May 17, 2021
WHILE COUNTRIES ALL AROUND ASIA-PACIFIC have imposed strict travel bans and quarantines in order to limit the spread of Covid-19, there are plenty of reasons for optimism in the coming months. As vaccines roll out, countries are slowly working on ways to safely welcome visitors again. As with everything in the global pandemic, these rules can fluctuate with the circumstances, but here are the places that look especially promising right now.
Oh, the Kingdom of Bhutan—is there anything it can’t do? Not only is it once again one of the happiest nations on the planet, but it also managed to get at least one dose of vaccine in the 93 percent of the population over 18 in just two weeks. What’s more, their total caseload is only around 1,000 and the Bhutanese people handled lockdowns and social distancing regulations with aplomb. There’s no official opening date for international visitors just yet, but if things keep going this well, the future of travel to the Land of the Thunder Dragon looks bright.
Although Hong Kong may have been hit with Covid-19 early in the pandemic, swift, decisive lockdown measures and restrictions every time a wave hit, plus a 21-day quarantine for international arrivals, were enough to effectively contain the virus. Officials are understandably cautious about reopening borders, but a Hong Kong-Singapore travel bubble is in the works. The agreement has already been delayed several times and is contingent on low case numbers (Singapore’s new lockdown is likely to push things back further), but would allow citizens of two of Southeast Asia’s most important hubs to move freely between one another. Note that the travel bubble will close for two weeks if the seven-day moving average of the daily number of unlinked cases in either country goes above five.
Unfortunately, on April 18, a spike in Covid-19 cases forced Thai officials to delay Phuket’s proposed July opening for vaccinated travelers. Nevertheless, the government insists that 70 percent of the island’s population will be vaccinated by July 1, which would meet the level that some epidemiologists say is necessary for herd immunity. Since tourism is essential to the island’s economy, officials are eager to reopen as soon as it is safely possible to do so.
While new inter-provincial travel restrictions mean you might want to hold off on booking your trip to Sri Lanka for just a moment, the country has been welcoming international visitors officially since January.
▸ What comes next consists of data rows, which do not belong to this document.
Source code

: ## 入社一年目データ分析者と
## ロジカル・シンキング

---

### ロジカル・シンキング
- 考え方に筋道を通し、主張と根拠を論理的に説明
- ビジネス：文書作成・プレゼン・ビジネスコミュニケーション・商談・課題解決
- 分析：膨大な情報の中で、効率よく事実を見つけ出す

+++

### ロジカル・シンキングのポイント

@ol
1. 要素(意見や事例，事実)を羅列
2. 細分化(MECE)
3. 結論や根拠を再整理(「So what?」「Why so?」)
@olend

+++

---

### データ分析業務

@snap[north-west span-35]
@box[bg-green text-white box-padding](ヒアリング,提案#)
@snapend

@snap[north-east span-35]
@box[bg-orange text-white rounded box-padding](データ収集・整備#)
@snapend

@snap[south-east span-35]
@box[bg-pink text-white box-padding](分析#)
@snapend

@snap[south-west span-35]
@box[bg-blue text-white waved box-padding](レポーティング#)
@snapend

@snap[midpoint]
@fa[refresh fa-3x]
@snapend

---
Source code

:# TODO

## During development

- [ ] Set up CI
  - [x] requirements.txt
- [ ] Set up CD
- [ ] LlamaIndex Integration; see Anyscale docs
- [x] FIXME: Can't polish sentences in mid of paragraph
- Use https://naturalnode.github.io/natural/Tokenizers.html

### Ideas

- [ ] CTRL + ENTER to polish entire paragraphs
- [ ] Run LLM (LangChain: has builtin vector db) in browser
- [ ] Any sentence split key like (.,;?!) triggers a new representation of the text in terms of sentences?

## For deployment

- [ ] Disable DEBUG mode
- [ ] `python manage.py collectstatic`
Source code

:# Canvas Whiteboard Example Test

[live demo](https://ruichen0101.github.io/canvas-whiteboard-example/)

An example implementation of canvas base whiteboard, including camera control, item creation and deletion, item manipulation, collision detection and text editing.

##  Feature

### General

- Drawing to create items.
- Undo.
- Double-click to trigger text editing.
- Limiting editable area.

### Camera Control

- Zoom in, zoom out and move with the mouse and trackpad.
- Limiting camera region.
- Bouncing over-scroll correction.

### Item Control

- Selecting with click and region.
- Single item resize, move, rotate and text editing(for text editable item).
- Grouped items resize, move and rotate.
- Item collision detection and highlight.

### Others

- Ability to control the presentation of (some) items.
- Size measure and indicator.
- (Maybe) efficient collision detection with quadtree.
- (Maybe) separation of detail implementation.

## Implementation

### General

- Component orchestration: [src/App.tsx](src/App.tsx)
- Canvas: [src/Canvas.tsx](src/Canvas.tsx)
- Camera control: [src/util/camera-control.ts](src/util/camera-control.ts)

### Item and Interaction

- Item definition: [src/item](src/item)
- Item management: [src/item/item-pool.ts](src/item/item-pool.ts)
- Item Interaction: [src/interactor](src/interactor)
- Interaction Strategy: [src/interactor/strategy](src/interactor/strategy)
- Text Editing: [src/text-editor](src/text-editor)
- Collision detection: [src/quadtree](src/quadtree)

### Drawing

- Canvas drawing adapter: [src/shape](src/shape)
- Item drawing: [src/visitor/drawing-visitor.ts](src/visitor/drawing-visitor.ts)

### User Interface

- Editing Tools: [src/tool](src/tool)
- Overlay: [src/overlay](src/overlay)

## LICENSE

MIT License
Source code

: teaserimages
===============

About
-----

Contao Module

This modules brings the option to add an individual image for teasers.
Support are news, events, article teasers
Granted, travelers will need to spend the first 14 days of their stay isolated from locals, but the Sri Lankan government has found one of the best possible compromises to make that time pleasant: Instead of being locked in a traditional quarantine, you’re allowed to stay at multiple pre-approved hotels, have full use of their facilities, and visit “bubble attractions” during the period.
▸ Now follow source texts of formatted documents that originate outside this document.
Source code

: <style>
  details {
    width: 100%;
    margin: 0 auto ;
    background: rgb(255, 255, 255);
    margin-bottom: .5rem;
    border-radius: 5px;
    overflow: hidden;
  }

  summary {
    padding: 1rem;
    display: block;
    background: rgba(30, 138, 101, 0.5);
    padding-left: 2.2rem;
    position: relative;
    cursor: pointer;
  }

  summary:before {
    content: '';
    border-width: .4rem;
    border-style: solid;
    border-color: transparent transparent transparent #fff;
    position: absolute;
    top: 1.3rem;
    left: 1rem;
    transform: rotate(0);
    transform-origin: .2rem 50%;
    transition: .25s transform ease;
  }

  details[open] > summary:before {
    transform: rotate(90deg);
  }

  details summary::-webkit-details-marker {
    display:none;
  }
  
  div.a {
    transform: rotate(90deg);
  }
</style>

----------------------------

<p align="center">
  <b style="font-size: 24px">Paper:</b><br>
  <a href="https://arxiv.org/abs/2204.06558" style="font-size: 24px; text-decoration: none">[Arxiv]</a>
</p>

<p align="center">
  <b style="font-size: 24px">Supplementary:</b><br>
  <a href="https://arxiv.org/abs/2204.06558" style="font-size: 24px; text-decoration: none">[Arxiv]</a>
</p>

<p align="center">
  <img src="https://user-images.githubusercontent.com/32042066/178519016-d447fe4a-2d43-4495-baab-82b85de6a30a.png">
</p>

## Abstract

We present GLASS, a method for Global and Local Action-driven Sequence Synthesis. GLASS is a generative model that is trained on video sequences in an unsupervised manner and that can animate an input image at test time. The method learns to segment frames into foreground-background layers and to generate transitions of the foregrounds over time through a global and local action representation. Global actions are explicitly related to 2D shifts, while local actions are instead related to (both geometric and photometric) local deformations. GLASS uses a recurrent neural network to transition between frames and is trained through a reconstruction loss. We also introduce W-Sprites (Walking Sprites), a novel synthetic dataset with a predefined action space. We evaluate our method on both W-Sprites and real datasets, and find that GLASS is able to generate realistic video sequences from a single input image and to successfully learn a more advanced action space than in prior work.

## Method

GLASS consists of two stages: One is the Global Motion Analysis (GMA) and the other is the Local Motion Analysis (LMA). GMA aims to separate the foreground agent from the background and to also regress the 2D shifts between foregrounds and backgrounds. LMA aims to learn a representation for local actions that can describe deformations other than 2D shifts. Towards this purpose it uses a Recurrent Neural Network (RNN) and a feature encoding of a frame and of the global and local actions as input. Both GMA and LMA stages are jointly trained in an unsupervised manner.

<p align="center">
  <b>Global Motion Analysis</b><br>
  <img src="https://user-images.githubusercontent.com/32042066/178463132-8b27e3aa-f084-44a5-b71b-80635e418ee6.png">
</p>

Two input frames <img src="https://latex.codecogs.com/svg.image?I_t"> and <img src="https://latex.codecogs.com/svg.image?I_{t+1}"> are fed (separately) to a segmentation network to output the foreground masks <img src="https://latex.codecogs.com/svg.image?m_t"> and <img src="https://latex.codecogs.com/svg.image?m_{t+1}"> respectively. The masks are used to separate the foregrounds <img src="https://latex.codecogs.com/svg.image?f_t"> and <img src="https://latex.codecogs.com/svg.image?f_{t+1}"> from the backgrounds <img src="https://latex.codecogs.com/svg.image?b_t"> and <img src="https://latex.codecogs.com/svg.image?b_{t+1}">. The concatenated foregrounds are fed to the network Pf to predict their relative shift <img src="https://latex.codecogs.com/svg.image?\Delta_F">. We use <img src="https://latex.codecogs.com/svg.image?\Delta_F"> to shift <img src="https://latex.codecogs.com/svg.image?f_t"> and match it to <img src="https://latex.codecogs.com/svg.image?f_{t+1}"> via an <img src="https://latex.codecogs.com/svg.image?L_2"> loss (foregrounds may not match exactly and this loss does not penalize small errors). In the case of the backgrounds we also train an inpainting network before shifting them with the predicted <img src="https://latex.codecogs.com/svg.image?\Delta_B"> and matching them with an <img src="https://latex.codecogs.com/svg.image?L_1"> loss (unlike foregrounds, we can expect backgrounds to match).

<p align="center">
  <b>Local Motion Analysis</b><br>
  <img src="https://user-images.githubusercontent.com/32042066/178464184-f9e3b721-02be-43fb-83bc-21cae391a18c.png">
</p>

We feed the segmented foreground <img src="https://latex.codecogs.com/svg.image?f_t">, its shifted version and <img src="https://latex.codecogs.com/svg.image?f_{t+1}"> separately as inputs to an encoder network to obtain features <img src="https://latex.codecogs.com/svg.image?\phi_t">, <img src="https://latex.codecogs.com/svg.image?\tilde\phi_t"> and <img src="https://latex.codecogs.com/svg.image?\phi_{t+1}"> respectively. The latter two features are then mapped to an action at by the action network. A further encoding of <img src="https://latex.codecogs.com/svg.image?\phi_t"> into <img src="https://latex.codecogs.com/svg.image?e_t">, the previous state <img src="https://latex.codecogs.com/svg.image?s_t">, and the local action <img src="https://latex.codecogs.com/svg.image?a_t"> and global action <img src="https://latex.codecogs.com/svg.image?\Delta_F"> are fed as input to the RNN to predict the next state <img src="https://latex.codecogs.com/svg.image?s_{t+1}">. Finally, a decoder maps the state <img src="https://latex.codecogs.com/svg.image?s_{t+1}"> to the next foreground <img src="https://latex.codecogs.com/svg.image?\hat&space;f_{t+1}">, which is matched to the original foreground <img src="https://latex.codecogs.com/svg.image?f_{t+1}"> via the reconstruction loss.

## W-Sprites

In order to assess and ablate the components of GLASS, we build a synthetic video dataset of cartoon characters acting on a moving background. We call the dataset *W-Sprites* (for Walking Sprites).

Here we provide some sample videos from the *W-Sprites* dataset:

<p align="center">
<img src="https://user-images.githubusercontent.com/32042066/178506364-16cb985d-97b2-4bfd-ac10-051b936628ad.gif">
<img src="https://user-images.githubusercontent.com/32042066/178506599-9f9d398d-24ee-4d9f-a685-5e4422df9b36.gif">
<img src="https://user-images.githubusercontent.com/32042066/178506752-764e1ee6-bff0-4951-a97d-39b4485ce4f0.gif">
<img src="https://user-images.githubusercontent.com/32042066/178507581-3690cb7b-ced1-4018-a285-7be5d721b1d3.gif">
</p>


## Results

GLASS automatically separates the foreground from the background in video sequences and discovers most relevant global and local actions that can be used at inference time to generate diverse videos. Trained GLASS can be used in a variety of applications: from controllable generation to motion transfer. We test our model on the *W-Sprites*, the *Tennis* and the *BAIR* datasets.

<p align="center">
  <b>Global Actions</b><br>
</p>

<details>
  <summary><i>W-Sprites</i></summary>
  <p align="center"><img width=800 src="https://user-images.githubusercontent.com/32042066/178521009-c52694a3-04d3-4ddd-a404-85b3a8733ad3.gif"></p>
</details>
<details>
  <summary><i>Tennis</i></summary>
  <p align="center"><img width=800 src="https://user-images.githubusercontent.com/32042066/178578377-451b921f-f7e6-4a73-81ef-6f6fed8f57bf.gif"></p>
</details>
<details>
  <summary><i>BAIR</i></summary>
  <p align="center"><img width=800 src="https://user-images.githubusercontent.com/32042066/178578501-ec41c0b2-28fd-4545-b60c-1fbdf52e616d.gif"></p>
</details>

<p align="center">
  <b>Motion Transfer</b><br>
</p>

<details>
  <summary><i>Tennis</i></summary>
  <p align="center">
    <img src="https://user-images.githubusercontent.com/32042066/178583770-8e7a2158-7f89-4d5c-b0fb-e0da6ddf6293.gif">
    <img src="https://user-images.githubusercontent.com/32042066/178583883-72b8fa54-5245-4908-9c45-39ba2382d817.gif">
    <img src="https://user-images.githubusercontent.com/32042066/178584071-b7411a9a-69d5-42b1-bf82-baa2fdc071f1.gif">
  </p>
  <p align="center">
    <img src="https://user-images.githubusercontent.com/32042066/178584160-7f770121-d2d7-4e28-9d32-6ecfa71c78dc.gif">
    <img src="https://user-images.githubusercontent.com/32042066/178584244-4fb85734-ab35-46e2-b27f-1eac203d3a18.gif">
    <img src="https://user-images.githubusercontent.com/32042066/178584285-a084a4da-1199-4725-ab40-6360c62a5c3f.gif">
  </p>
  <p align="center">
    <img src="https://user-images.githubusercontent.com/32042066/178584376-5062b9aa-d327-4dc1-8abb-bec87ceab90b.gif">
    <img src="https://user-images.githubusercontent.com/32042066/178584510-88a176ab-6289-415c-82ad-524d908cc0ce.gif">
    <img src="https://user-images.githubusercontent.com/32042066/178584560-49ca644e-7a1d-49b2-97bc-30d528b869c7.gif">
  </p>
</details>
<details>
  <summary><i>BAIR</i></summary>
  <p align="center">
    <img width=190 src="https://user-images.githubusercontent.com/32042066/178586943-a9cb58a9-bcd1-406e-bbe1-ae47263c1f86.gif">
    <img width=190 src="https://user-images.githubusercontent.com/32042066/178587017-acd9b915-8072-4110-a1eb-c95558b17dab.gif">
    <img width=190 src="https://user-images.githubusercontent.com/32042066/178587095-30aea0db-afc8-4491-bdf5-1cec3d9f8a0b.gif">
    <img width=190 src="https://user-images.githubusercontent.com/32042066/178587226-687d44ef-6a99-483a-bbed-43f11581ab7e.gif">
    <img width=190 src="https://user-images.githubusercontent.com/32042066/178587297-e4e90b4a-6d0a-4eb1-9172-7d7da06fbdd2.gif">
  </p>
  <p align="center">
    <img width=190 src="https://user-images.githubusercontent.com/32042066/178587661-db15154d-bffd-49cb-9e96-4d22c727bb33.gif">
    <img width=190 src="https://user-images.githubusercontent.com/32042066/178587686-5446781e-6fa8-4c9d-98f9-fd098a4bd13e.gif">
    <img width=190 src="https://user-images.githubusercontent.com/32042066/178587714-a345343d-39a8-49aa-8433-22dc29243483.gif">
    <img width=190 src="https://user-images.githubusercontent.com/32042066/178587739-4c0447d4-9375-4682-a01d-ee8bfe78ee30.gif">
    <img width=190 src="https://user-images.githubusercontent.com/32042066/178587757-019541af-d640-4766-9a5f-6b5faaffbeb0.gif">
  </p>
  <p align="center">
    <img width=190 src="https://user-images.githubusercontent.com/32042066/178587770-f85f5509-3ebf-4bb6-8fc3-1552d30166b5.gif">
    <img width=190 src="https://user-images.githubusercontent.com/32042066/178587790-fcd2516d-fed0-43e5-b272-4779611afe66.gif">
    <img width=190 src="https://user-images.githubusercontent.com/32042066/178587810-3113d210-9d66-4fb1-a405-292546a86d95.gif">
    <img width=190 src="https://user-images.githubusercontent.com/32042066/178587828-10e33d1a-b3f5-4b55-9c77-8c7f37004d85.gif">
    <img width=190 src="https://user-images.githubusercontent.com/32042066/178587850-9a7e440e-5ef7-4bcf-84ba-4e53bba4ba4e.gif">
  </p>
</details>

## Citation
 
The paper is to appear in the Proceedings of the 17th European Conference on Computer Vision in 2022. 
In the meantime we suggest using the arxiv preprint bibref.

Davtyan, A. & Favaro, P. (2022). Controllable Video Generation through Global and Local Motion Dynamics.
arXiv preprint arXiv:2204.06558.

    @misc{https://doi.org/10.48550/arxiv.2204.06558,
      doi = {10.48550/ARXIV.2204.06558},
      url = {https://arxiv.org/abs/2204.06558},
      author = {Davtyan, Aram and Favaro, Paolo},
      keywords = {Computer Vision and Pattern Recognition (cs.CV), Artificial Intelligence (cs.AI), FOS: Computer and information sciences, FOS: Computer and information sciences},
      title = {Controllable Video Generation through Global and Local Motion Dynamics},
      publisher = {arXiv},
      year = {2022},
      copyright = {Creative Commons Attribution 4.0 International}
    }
Photo courtesy of visitmaldives.com
Partly due to its unique geography, the Maldives has done a solid job of containing the spread of the virus, which allowed them to reopen borders to all countries on July 15, 2020. As of April 20, fully vaccinated visitors are not required to quarantine or submit a negative PCR test (though at least one hotel will administer you one). Visitors traveling to islands where at least 60 percent of the population is vaccinated—increasingly the norm at many private island resorts—don’t need to bother with quarantining either. In the near future, the country even plans to offer a “Visit, Vaccinate and Vacation” plan that would offer a vaccine to visitors at the airport.
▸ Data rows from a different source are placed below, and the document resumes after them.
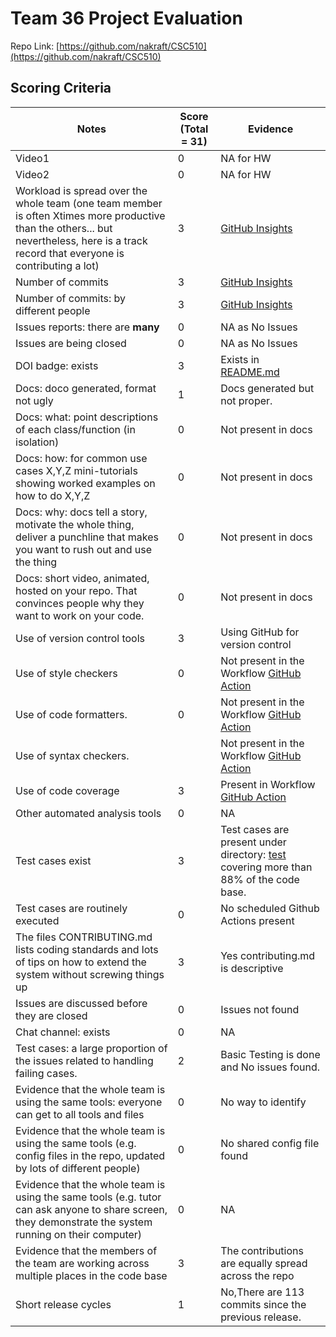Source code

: # Team 36 Project Evaluation

Repo Link: [https://github.com/nakraft/CSC510](https://github.com/nakraft/CSC510)

## Scoring Criteria
|Notes| Score (Total = 31) | Evidence                                                                                                                                 |
|-----|--------------------|------------------------------------------------------------------------------------------------------------------------------------------|
|Video1| 0                  | NA for HW                                                                                                                                |
|Video2| 0                  | NA for HW                                                                                                                                |
|Workload is spread over the whole team (one team member is often Xtimes more productive than the others... but nevertheless, here is a track record that everyone is contributing a lot)| 3                  | [GitHub Insights](https://github.com/nakraft/CSC510/graphs/contributors)                                                                 |
|Number of commits| 3                  | [GitHub Insights](https://github.com/nakraft/CSC510/graphs/commit-activity)                                                              |
|Number of commits: by different people| 3                  | [GitHub Insights](https://github.com/nakraft/CSC510/graphs/contributors)                                                                 |
|Issues reports: there are **many**| 0                  | NA as No Issues                                                                                                                          |
|Issues are being closed| 0                  | NA as No Issues                                                                                                                          |
|DOI badge: exists| 3                  | Exists in [README.md](https://github.com/nakraft/CSC510/blob/main/README.md)                                                             |
|Docs: doco generated, format not ugly | 1                  | Docs generated but not proper.                                                                                                           |
|Docs: what: point descriptions of each class/function (in isolation) | 0                  | Not present in docs                                                                                                                      |
|Docs: how: for common use cases X,Y,Z mini-tutorials showing worked examples on how to do X,Y,Z| 0                  | Not present in docs                                                                                                                      |
|Docs: why: docs tell a story, motivate the whole thing, deliver a punchline that makes you want to rush out and use the thing| 0                  | Not present in docs                                                                                                                      |
|Docs: short video, animated, hosted on your repo. That convinces people why they want to work on your code.| 0                  | Not present in docs                                                                                                                      |
|Use of version control tools| 3                  | Using GitHub for version control                                                                                                         |
|Use of style checkers | 0                  | Not present in the Workflow [GitHub Action](https://github.com/nakraft/CSC510/actions)                                                   |
|Use of code formatters. | 0                  | Not present in the Workflow [GitHub Action](https://github.com/nakraft/CSC510/actions)                                                   |
|Use of syntax checkers. |                    | Not present in the Workflow [GitHub Action](https://github.com/nakraft/CSC510/actions)                                                   |
|Use of code coverage | 3                  | Present in Workflow [GitHub Action](https://github.com/nakraft/CSC510/actions)                                                           |
|Other automated analysis tools| 0                  | NA                                                                                                                                       |
|Test cases exist| 3                  | Test cases are present under directory: [test](https://github.com/nakraft/CSC510/tree/main/test) covering more than 88% of the code base. |
|Test cases are routinely executed| 0                  | No scheduled Github Actions present                                                                                                      |
|The files CONTRIBUTING.md lists coding standards and lots of tips on how to extend the system without screwing things up| 3                  | Yes contributing.md is descriptive                                                                                                       |
|Issues are discussed before they are closed| 0                  | Issues not found                                                                                                                         |
|Chat channel: exists| 0                  | NA                                                                                                                                       |
|Test cases: a large proportion of the issues related to handling failing cases.| 2                  | Basic Testing is done and No issues found.                                                                                               |
|Evidence that the whole team is using the same tools: everyone can get to all tools and files| 0                  | No way to identify                                                                                                                       |
|Evidence that the whole team is using the same tools (e.g. config files in the repo, updated by lots of different people)| 0                  | No shared config file found                                                                                                              |
|Evidence that the whole team is using the same tools (e.g. tutor can ask anyone to share screen, they demonstrate the system running on their computer)| 0                  | NA                                                                                                                                       |
|Evidence that the members of the team are working across multiple places in the code base| 3                  | The contributions are equally spread across the repo                                                                                     |
|Short release cycles | 1                  | No,There are 113 commits since the previous release.                                                                                     |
Considered by many to be an early success story in the pandemic, Vietnam has nonetheless continued to exercise an abundance of caution when it comes to travel regulations. Still, hope may be on the horizon. According to Taiwan News, Taiwan is considering approaching Vietnam, along with potentially Malaysia, the Philippines, Singapore, Guam and Hawaii, for a travel bubble. Given that the travel bubble between Taiwan and Palau has had its shares of ups and downs, this is far from guaranteed, but it would make a world of difference for ASEAN nations.